Road Marking Starter Guide

Road line marking is any material or device placed on the road to provide official information and is a critical part of any road surface. It is primarily used to delineate traffic lanes, inform motorists of legal maneuvers and to maintain a safe flow of traffic.

Depending on the planned lifespan of the road in question, either Temporary or Permanent Line marking may be implemented. Temporary line marking (such as Temporary Raised Reflective Pavement Markers) is quicker to put down and easier to remove compared to permanent line marking (such as thermoplastic arrows). RMS D&C R145, Pavement Marking (Performance Based) is the relevant line marking specification used on the project.

Construction Methodology

  • The line marking contractor must be accredited by RMS.
  • All line marking materials must comply with RMS requirements.
  • Ensure the line marking has been planned and set out by a surveyor. There is also an applicable Hold Point that must be issued to Sub IC for notification of set out.
  • Ensure the road is dry and clean, free of dirt, gravel and any other loose foreign material.
  • Ensure all hot works permits are up to date (if thermoplastics or RRPMs are to be used or if the road needs warming or drying). When RRPMs are used refer to RMS D&C R142 specification.
  • As works take place on the road surface, appropriate traffic management must be in place.
  • Remove old or redundant lines in accordance with Clause 3.3 of R145.
  • Apply the required line marking.
  • Ensure it has been installed correctly.

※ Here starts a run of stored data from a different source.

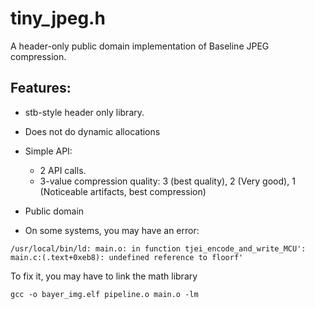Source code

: tiny_jpeg.h
===========

A header-only public domain implementation of Baseline JPEG compression.

Features:
---------

- stb-style header only library.
- Does not do dynamic allocations
- Simple API:
    - 2 API calls.
    - 3-value compression quality: 3 (best quality), 2 (Very good), 1 (Noticeable artifacts, best compression)
- Public domain

- On some systems, you may have an error:

``/usr/local/bin/ld: main.o: in function tjei_encode_and_write_MCU':
main.c:(.text+0xeb8): undefined reference to floorf'``

To fix it, you may have to link the math library

``gcc -o bayer_img.elf pipeline.o main.o -lm``

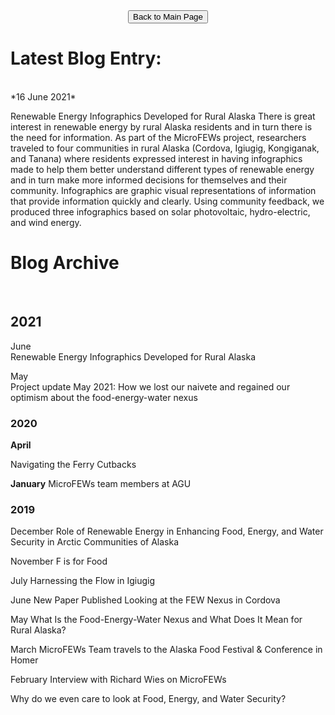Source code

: 
<form action="https://acep-uaf.github.io/MicroFEWs_Legacy/" align="center" style="bold">
<input type="submit" value="Back to Main Page" />
</form>




# Latest Blog Entry: 
<br/>
*16 June 2021*
<br/>

Renewable Energy Infographics Developed for Rural Alaska
There is great interest in renewable energy by rural Alaska residents and in turn there is the need for information.  As part of the MicroFEWs project, researchers traveled to four communities in rural Alaska (Cordova, Igiugig, Kongiganak, and Tanana) where residents expressed interest in having infographics made to help them better understand different types of renewable energy and in turn make more informed decisions for themselves and their community.  Infographics are graphic visual representations of information that provide information quickly and clearly.  Using community feedback, we produced three infographics based on solar photovoltaic, hydro-electric, and wind energy.


# Blog Archive
<br/>

## 2021

June <br/>
Renewable Energy Infographics Developed for Rural Alaska 
<br/>

May <br/>
Project update May 2021: How we lost our naivete and regained our optimism about the food-energy-water nexus

### 2020
**April**

Navigating the Ferry Cutbacks
<br/>

**January**
MicroFEWs team members at AGU

### 2019
December
Role of Renewable Energy in Enhancing Food, Energy, and Water Security in Arctic Communities of Alaska
<br/>

November
F is for Food
<br/>

July
Harnessing the Flow in Igiugig
<br/>

June
New Paper Published Looking at the FEW Nexus in Cordova
<br/>

May
What Is the Food-Energy-Water Nexus and What Does It Mean for Rural Alaska?
<br/>

March
MicroFEWs Team travels to the Alaska Food Festival & Conference in Homer
<br/>

February
Interview with Richard Wies on MicroFEWs

Why do we even care to look at Food, Energy, and Water Security?
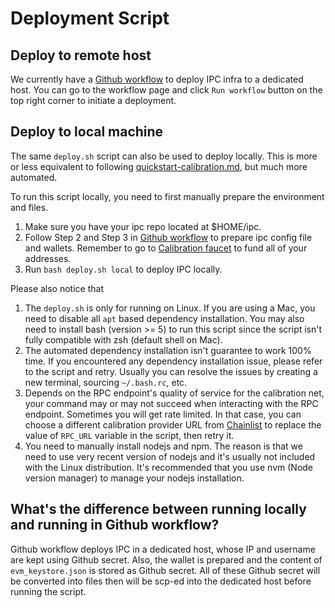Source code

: # Deployment Script

## Deploy to remote host

We currently have a [Github workflow](https://github.com/consensus-shipyard/ipc/actions/workflows/deploy-to-dedicated-host.yaml) to deploy IPC infra to a dedicated host. You can go to the workflow page and click `Run workflow` button on the top right corner to initiate a deployment.

## Deploy to local machine

The same `deploy.sh` script can also be used to deploy locally. This is more or less equivalent to following [quickstart-calibration.md](https://github.com/consensus-shipyard/ipc/blob/main/docs/ipc/quickstart-calibration.md), but much more automated.

To run this script locally, you need to first manually prepare the environment and files.

1. Make sure you have your ipc repo located at $HOME/ipc.
2. Follow Step 2 and Step 3 in [Github workflow](https://github.com/consensus-shipyard/ipc/actions/workflows/deploy-to-dedicated-host.yaml) to prepare ipc config file and wallets. Remember to go to [Calibration faucet](https://faucet.calibration.fildev.network/funds.html) to fund all of your addresses.
3. Run `bash deploy.sh local` to deploy IPC locally.

Please also notice that

1. The `deploy.sh` is only for running on Linux. If you are using a Mac, you need to disable all `apt` based dependency installation. You may also need to install bash (version >= 5) to run this script since the script isn't fully compatible with zsh (default shell on Mac).
2. The automated dependency installation isn't guarantee to work 100% time. If you encountered any dependency installation issue, please refer to the script and retry. Usually you can resolve the issues by creating a new terminal, sourcing `~/.bash.rc`, etc.
3. Depends on the RPC endpoint's quality of service for the calibration net, your command may or may not succeed when interacting with the RPC endpoint. Sometimes you will get rate limited. In that case, you can choose a different calibration provider URL from [Chainlist](https://chainlist.org/?search=calibration&testnets=true) to replace the value of `RPC_URL` variable in the script, then retry it.
4. You need to manually install nodejs and npm. The reason is that we need to use very recent version of nodejs and it's usually not included with the Linux distribution. It's recommended that you use nvm (Node version manager) to manage your nodejs installation.

## What's the difference between running locally and running in Github workflow?

Github workflow deploys IPC in a dedicated host, whose IP and username are kept using Github secret. Also, the wallet is prepared and the content of `evm_keystore.json` is stored as Github secret. All of these Github secret will be converted into files then will be scp-ed into the dedicated host before running the script.
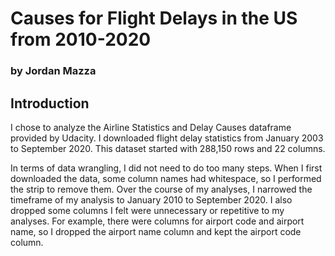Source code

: # Causes for Flight Delays in the US from 2010-2020
### by Jordan Mazza

## Introduction
I chose to analyze the Airline Statistics and Delay Causes dataframe provided by Udacity. I downloaded flight delay statistics from January 2003 to September 2020. This dataset started with 288,150 rows and 22 columns.

In terms of data wrangling, I did not need to do too many steps. When I first downloaded the data, some column names had whitespace, so I performed the strip to remove them. Over the course of my analyses, I narrowed the timeframe of my analysis to January 2010 to September 2020. I also dropped some columns I felt were unnecessary or repetitive to my analyses. For example, there were columns for airport code and airport name, so I dropped the airport name column and kept the airport code column.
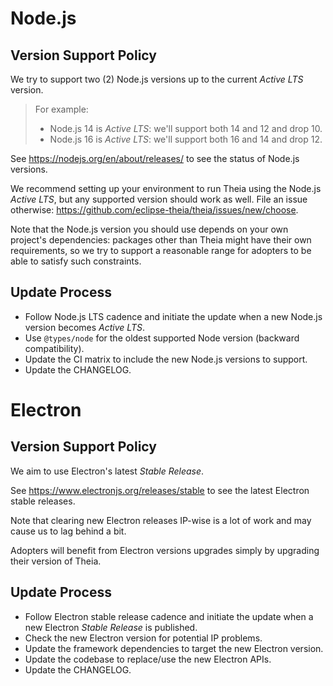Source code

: # Node.js

## Version Support Policy

We try to support two (2) Node.js versions up to the current _Active LTS_ version.

> For example:
> - Node.js 14 is _Active LTS_: we'll support both 14 and 12 and drop 10.
> - Node.js 16 is _Active LTS_: we'll support both 16 and 14 and drop 12.

See https://nodejs.org/en/about/releases/ to see the status of Node.js versions.

We recommend setting up your environment to run Theia using the Node.js _Active LTS_, but any supported version should work as well. File an issue otherwise: https://github.com/eclipse-theia/theia/issues/new/choose.

Note that the Node.js version you should use depends on your own project's dependencies: packages other than Theia might have their own requirements, so we try to support a reasonable range for adopters to be able to satisfy such constraints.

## Update Process

- Follow Node.js LTS cadence and initiate the update when a new Node.js version becomes _Active LTS_.
- Use `@types/node` for the oldest supported Node version (backward compatibility).
- Update the CI matrix to include the new Node.js versions to support.
- Update the CHANGELOG.

# Electron

## Version Support Policy

We aim to use Electron's latest _Stable Release_.

See https://www.electronjs.org/releases/stable to see the latest Electron stable releases.

Note that clearing new Electron releases IP-wise is a lot of work and may cause us to lag behind a bit.

Adopters will benefit from Electron versions upgrades simply by upgrading their version of Theia.

## Update Process

- Follow Electron stable release cadence and initiate the update when a new Electron _Stable Release_ is published.
- Check the new Electron version for potential IP problems.
- Update the framework dependencies to target the new Electron version.
- Update the codebase to replace/use the new Electron APIs.
- Update the CHANGELOG.

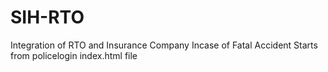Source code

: # SIH-RTO
Integration of RTO and Insurance Company Incase of Fatal Accident
Starts from policelogin index.html file
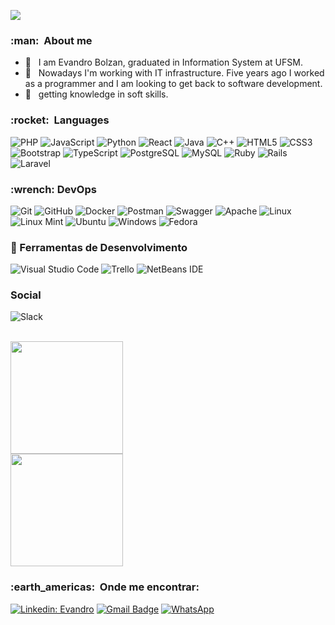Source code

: ![](https://komarev.com/ghpvc/?username=ebolzan&color=red)

<h3> :man: &nbsp;About me</h3>

- 🤔 &nbsp; I am Evandro Bolzan, graduated in Information System at UFSM.
- 💼 &nbsp; Nowadays I'm working with IT infrastructure. Five years ago I worked as a programmer and I am looking to get back to software development.
- 🌱 &nbsp; getting knowledge in soft skills.

<h3> :rocket: &nbsp;Languages </h3>

![PHP](https://img.shields.io/badge/-PHP-black?style=flat-square&logo=php)
![JavaScript](https://img.shields.io/badge/-JavaScript-black?style=flat-square&logo=javascript)
![Python](https://img.shields.io/badge/-Python-black?style=flat-square&logo=Python)
![React](https://img.shields.io/badge/-React-black?style=flat-square&logo=react)
![Java](https://img.shields.io/badge/-java-E34A86?style=flat-square&logo=java)
![C++](https://img.shields.io/badge/-C++-00599C?style=flat-square&logo=c)
![HTML5](https://img.shields.io/badge/-HTML5-E34F26?style=flat-square&logo=html5&logoColor=white)
![CSS3](https://img.shields.io/badge/-CSS3-1572B6?style=flat-square&logo=css3)
![Bootstrap](https://img.shields.io/badge/-Bootstrap-563D7C?style=flat-square&logo=bootstrap)
![TypeScript](https://img.shields.io/badge/-TypeScript-007ACC?style=flat-square&logo=typescript)
![PostgreSQL](https://img.shields.io/badge/-PostgreSQL-336791?style=flat-square&logo=postgresql)
![MySQL](https://img.shields.io/badge/-MySQL-black?style=flat-square&logo=mysql)
![Ruby](https://img.shields.io/badge/ruby-%23CC342D.svg?style=for-the-badge&logo=ruby&logoColor=white)
![Rails](https://img.shields.io/badge/rails-%23CC0000.svg?style=for-the-badge&logo=ruby-on-rails&logoColor=white)
![Laravel](https://img.shields.io/badge/laravel-%23FF2D20.svg?style=for-the-badge&logo=laravel&logoColor=white)

<h3>:wrench: DevOps</h3>

![Git](https://img.shields.io/badge/-Git-black?style=flat-square&logo=git)
![GitHub](https://img.shields.io/badge/-GitHub-181717?style=flat-square&logo=github)
![Docker](https://img.shields.io/badge/docker-%230db7ed.svg?style=for-the-badge&logo=docker&logoColor=white)
![Postman](https://img.shields.io/badge/Postman-FF6C37?style=for-the-badge&logo=postman&logoColor=white)
![Swagger](https://img.shields.io/badge/-Swagger-%23Clojure?style=for-the-badge&logo=swagger&logoColor=white)
![Apache](https://img.shields.io/badge/apache-%23D42029.svg?style=for-the-badge&logo=apache&logoColor=white)
![Linux](https://img.shields.io/badge/Linux-FCC624?style=for-the-badge&logo=linux&logoColor=black)
![Linux Mint](https://img.shields.io/badge/Linux%20Mint-87CF3E?style=for-the-badge&logo=Linux%20Mint&logoColor=white)
![Ubuntu](https://img.shields.io/badge/Ubuntu-E95420?style=for-the-badge&logo=ubuntu&logoColor=white)
![Windows](https://img.shields.io/badge/Windows-0078D6?style=for-the-badge&logo=windows&logoColor=white)
![Fedora](https://img.shields.io/badge/Fedora-294172?style=for-the-badge&logo=fedora&logoColor=white)


<h3> 🧰 Ferramentas de Desenvolvimento</h3>

  ![Visual Studio Code](https://img.shields.io/badge/-Visual%20Studio%20Code-333333?style=flat&logo=visual-studio-code&logoColor=007ACC)
  ![Trello](https://img.shields.io/badge/-Trello-333333?style=flat&logo=trello&logoColor=007ACC)
  ![NetBeans IDE](https://img.shields.io/badge/NetBeansIDE-1B6AC6.svg?style=for-the-badge&logo=apache-netbeans-ide&logoColor=white)

<h3>Social</h3>

![Slack](https://img.shields.io/badge/Slack-4A154B?style=for-the-badge&logo=slack&logoColor=white)

<br/>

<a href="https://github.com/ebolzan">
  <img height="180em" src="https://github-readme-stats.vercel.app/api?username=ebolzan&theme=blue-green&show_icons=true" />
</a>

<br/>

<a href="https://github.com/ebolzan">
  <img height="180em" src="https://github-readme-stats.vercel.app/api/top-langs/?username=ebolzan&theme=blue-green" />
</a>


<br/>

<h3> :earth_americas: &nbsp;Onde me encontrar: </h3> 

[![Linkedin: Evandro](https://img.shields.io/badge/LinkedIn-0077B5?style=for-the-badge&logo=linkedin&logoColor=white)](https://www.linkedin.com/in/evandro-bolzan-67101b20b/)
[![Gmail Badge](https://img.shields.io/badge/Gmail-D14836?style=for-the-badge&logo=gmail&logoColor=white)](mailto:ebolzan@inf.ufsm.br)
[![WhatsApp](https://img.shields.io/badge/WhatsApp-25D366?style=for-the-badge&logo=whatsapp&logoColor=white)](https://api.whatsapp.com/send?phone=55996437766)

Completed line marking and raised retro-reflective raised pavement markers can be seen below.

Issues

  • Wet weather can prevent line marking from being implemented as the road needs to be dry. If the roads are wet, the paint may run and the plastic may not stick.
  • Debris or dirt on the road surface.
  • Designs not fitting in with existing line marking.
  • Incorrect survey set out.

Identified Records

  • All RMS specifications contain a list of important identified records that need to obtained/addressed.
  • Ensure that all the relevant planning documents and identified records are obtained for specifications D&C R142 and R145.

Quality Tips

  • Prior to any road marking being undertaken, the area is to be swept clean to make it free of all dirt or debris which could prevent paint or thermoplastic lines from being applied correctly and sticking to the pavement.
  • In situations where new line marking must tie in with existing road markings, the new design does not always line up with what exists on ground. Prior to placing as per design, conduct a visual check of the spotting out for potential issues. If the design does not line up with the existing line marking, it may be best to redesign the tie-in points.
  • When line marking a second turning lane, if the design for the new lane does not line up with the arrows on the existing lane it may be best to modify the design to match what is on ground rather than scrubbing the existing arrows and placing new arrows in both lanes.
  • Check the weather for incoming rain as line marking material may not fully adhere to road surfaces if not completely dry.
  • Ensure survey is done ahead of time. Surveying is the most time consuming part of temporary line marking, a 500m section that takes a truck less than a minute to mark out may take a surveyor 20 to 25 minutes to properly survey.
  • Newly laid asphalt needs 24 / 48 hours to settle and to allow the oils to evaporate prior to applying line marking. Thermoplastics will not stick to newly laid asphalt.